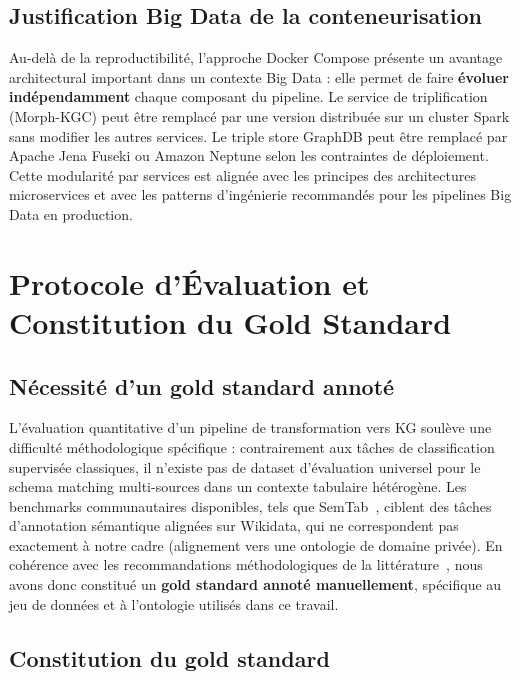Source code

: \subsection{Justification Big Data de la conteneurisation}

Au-delà de la reproductibilité, l'approche Docker Compose présente un avantage
architectural important dans un contexte Big Data : elle permet de faire
\textbf{évoluer indépendamment} chaque composant du pipeline.
Le service de triplification (Morph-KGC) peut être remplacé par une version
distribuée sur un cluster Spark sans modifier les autres services.
Le triple store GraphDB peut être remplacé par Apache Jena Fuseki ou
Amazon Neptune selon les contraintes de déploiement.
Cette modularité par services est alignée avec les principes des architectures
microservices et avec les patterns d'ingénierie recommandés pour les pipelines
Big Data en production.

\section{Protocole d'Évaluation et Constitution du Gold Standard}
\label{sec:protocole_eval}

\subsection{Nécessité d'un gold standard annoté}

L'évaluation quantitative d'un pipeline de transformation vers KG
soulève une difficulté méthodologique spécifique : contrairement
aux tâches de classification supervisée classiques, il n'existe pas
de dataset d'évaluation universel pour le schema matching
multi-sources dans un contexte tabulaire hétérogène.
Les benchmarks communautaires disponibles, tels que
SemTab~\cite{semtab2024, semtab2023}, ciblent des tâches
d'annotation sémantique alignées sur Wikidata, qui ne correspondent
pas exactement à notre cadre (alignement vers une ontologie de domaine
privée).
En cohérence avec les recommandations méthodologiques de la
littérature~\cite{wu2023comprehensive}, nous avons donc constitué
un \textbf{gold standard annoté manuellement}, spécifique au
jeu de données et à l'ontologie utilisés dans ce travail.

\subsection{Constitution du gold standard}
====
What you have to do:
Only a number is wanted here: the count of lines in the listing above holding the string "cite".

Task solution:
2